A VBG pode ser praticada sobre ambos os sexos, desde que seja praticada por causa das representações sociais do que é ser homem e do que é ser mulher. Embora a VBG possa ser praticada por e contra ambos os sexos, a VBG praticada contra pessoas do sexo masculino tem natureza diferente da natureza da violência contra as mulheres, pois vai no sentido de reforçar os estereótipos masculinos, pressionando os homens para que assumam e desempenhem papéis atribuídos socialmente aos homens, tanto no espaço público quanto no privado.
Este é um dos enfoques abordado pelo sociólogo Redy Lima [ver entrevista], consultor do estudo feito pelo PNUD, a “cultura da hipermasculinidade” que faz com que os homens matem mulheres quando é posta em causa a honra e a posse. É preciso, neste caso, trabalhar os homens enquanto agressores, mas também como vítimas de um sistema que os subjuga e que os obriga a mostrar a masculinidade.
Pelo menos 87 mil mulheres foram assassinadas, no mundo, em 2017, segundo dados avançados pelas Nações Unidas. El Salvador lidera as estatísticas de assassínios de mulheres, com 13,9 mortes em cada 100.000 habitantes, seguido da Jamaica, com 11 mulheres mortas por cada 100.000 habitantes e a República Centro-Africana, que registou 10,4 mortes por cada 100.000 habitantes.

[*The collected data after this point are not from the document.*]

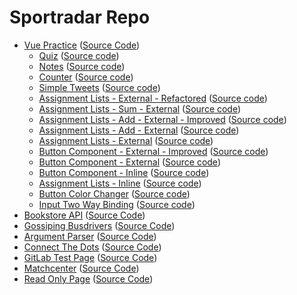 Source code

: # Sportradar Repo

- [Vue Practice](https://daniel.harka.com/sportradar/vue-practice/) ([Source Code](https://github.com/MrDanielHarka/sportradar/tree/main/vue-practice))
  - [Quiz](https://daniel.harka.com/sportradar/vue-practice/203-quiz/dist/) ([Source code](https://github.com/MrDanielHarka/sportradar/tree/main/vue-practice/203-quiz/))
  - [Notes](https://daniel.harka.com/sportradar/vue-practice/202-notes/dist/) ([Source code](https://github.com/MrDanielHarka/sportradar/tree/main/vue-practice/202-notes/))
  - [Counter](https://daniel.harka.com/sportradar/vue-practice/201-counter/dist/) ([Source code](https://github.com/MrDanielHarka/sportradar/tree/main/vue-practice/201-counter/))
  - [Simple Tweets](https://daniel.harka.com/sportradar/vue-practice/101-simple-tweets/) ([Source code](https://github.com/MrDanielHarka/sportradar/tree/main/vue-practice/101-simple-tweets/))
  - [Assignment Lists - External - Refactored](https://daniel.harka.com/sportradar/vue-practice/011-assignment-lists-external-refactored/) ([Source code](https://github.com/MrDanielHarka/sportradar/tree/main/vue-practice/011-assignment-lists-external-refactored/))
  - [Assignment Lists - Sum - External](https://daniel.harka.com/sportradar/vue-practice/010-assignment-lists-sum-external/) ([Source code](https://github.com/MrDanielHarka/sportradar/tree/main/vue-practice/010-assignment-lists-sum-external/))
  - [Assignment Lists - Add - External - Improved](https://daniel.harka.com/sportradar/vue-practice/009-assignment-lists-add-external-improved) ([Source code](https://github.com/MrDanielHarka/sportradar/tree/main/vue-practice/009-assignment-lists-add-external-improved/))
  - [Assignment Lists - Add - External](https://daniel.harka.com/sportradar/vue-practice/008-assignment-lists-add-external/) ([Source code](https://github.com/MrDanielHarka/sportradar/tree/main/vue-practice/008-assignment-lists-add-external/))
  - [Assignment Lists - External](https://daniel.harka.com/sportradar/vue-practice/007-assignment-lists-external/) ([Source code](https://github.com/MrDanielHarka/sportradar/tree/main/vue-practice/007-assignment-lists-external/))
  - [Button Component - External - Improved](https://daniel.harka.com/sportradar/vue-practice/006-button-component-external-improved/) ([Source code](https://github.com/MrDanielHarka/sportradar/tree/main/vue-practice/006-button-component-external-improved/))
  - [Button Component - External](https://daniel.harka.com/sportradar/vue-practice/005-button-component-external/) ([Source code](https://github.com/MrDanielHarka/sportradar/tree/main/vue-practice/005-button-component-external/))
  - [Button Component - Inline](https://daniel.harka.com/sportradar/vue-practice/004-button-component-inline/) ([Source code](https://github.com/MrDanielHarka/sportradar/tree/main/vue-practice/004-button-component-inline/))
  - [Assignment Lists - Inline](https://daniel.harka.com/sportradar/vue-practice/003-assignment-lists-inline/) ([Source code](https://github.com/MrDanielHarka/sportradar/tree/main/vue-practice/003-assignment-lists-inline/))
  - [Button Color Changer](https://daniel.harka.com/sportradar/vue-practice/002-button-color-changer/) ([Source code](https://github.com/MrDanielHarka/sportradar/tree/main/vue-practice/002-button-color-changer/))
  - [Input Two Way Binding](https://daniel.harka.com/sportradar/vue-practice/001-input-two-way-binding/) ([Source code](https://github.com/MrDanielHarka/sportradar/tree/main/vue-practice/001-input-two-way-binding/))
- [Bookstore API](https://daniel.harka.com/sportradar/backend-exercise) ([Source Code](https://github.com/MrDanielHarka/sportradar/tree/main/backend-exercise))
- [Gossiping Busdrivers](https://daniel.harka.com/sportradar/gossiping-busdrivers/) ([Source Code](https://github.com/MrDanielHarka/sportradar/tree/main/gossiping-busdrivers))
- [Argument Parser](https://daniel.harka.com/sportradar/argument-parser/) ([Source Code](https://github.com/MrDanielHarka/sportradar/tree/main/argument-parser))
- [Connect The Dots](https://daniel.harka.com/sportradar/connect-the-dots/) ([Source Code](https://gitlab.sportradar.ag/d.harka/connect-the-dots))
- [GitLab Test Page](https://d.harka.pages.sportradar.ag/test-project/) ([Source Code](https://gitlab.sportradar.ag/d.harka/test-project))
- [Matchcenter](https://river935.github.io/matchcenter/) ([Source Code](https://github.com/River935/matchcenter))
- [Read Only Page](https://daniel.harka.com/sportradar/read-only) ([Source Code](https://github.com/MrDanielHarka/sportradar/tree/main/read-only))
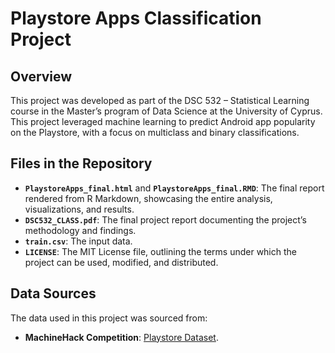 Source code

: # Playstore Apps Classification Project

## Overview

This project was developed as part of the DSC 532 – Statistical Learning course in the Master’s program of Data Science at the University of Cyprus. This project leveraged machine learning to predict Android
app popularity on the Playstore, with a focus on multiclass and binary classifications.

## Files in the Repository

- **`PlaystoreApps_final.html`** and **`PlaystoreApps_final.RMD`**: The final report rendered from R Markdown, showcasing the entire analysis, visualizations, and results.
- **`DSC532_CLASS.pdf`**: The final project report documenting the project’s methodology and findings.
- **`train.csv`**: The input data.
- **`LICENSE`**: The MIT License file, outlining the terms under which the project can be used, modified, and distributed.

## Data Sources

The data used in this project was sourced from:
- **MachineHack Competition**: [Playstore Dataset](https://machinehack.com/hackathons/playstore_app_downloads_prediction_weekend_hackathon_16/overview?fbclid=IwAR2AawYkaJ2RFt73R9nUGk7zLDV-rTqfih883OoSStjd0z5yeUIH_V4EBY8).
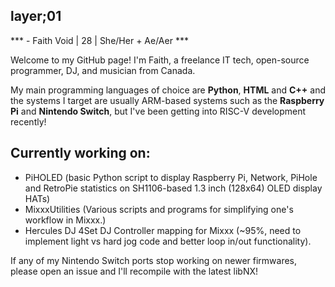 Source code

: ## layer;01
*** - Faith Void | 28 | She/Her + Ae/Aer ***

Welcome to my GitHub page! I'm Faith, a freelance IT tech, open-source programmer, DJ, and musician from Canada. 

My main programming languages of choice are **Python**, **HTML** and **C++** and the systems I target are usually ARM-based systems such as the **Raspberry Pi** and **Nintendo Switch**, but I've been getting into RISC-V development recently!

## Currently working on:
- PiHOLED (basic Python script to display Raspberry Pi, Network, PiHole and RetroPie statistics on SH1106-based 1.3 inch (128x64) OLED display HATs)
- MixxxUtilities (Various scripts and programs for simplifying one's workflow in Mixxx.)
- Hercules DJ 4Set DJ Controller mapping for Mixxx (~95%, need to implement light vs hard jog code and better loop in/out functionality).

If any of my Nintendo Switch ports stop working on newer firmwares, please open an issue and I'll recompile with the latest libNX!
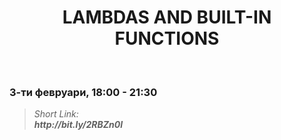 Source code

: <h1 align="center">LAMBDAS AND BUILT-IN FUNCTIONS</h1>
    <br>

<h3>3-ти февруари, 18:00 - 21:30</h3>

<blockquote>
    <i>
        Short Link: <br> 
        <b>
            http://bit.ly/2RBZn0l
        </b> 
    </i>
</blockquote>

Por continentes, a Ásia é o que detém o registo do maior número de mulheres mortas (20.000) pelos cônjuges ou familiares em 2017, seguida de perto pelo continente africano (19.000), e pela América do Norte, Central e do Sul (8.000), Europa (3.000) e, finalmente, pela Oceânia (300), segundo a UNODC.
Texto originalmente publicado na edição impressa do Expresso das Ilhas nº 939 de 27 de Novembro de 2019.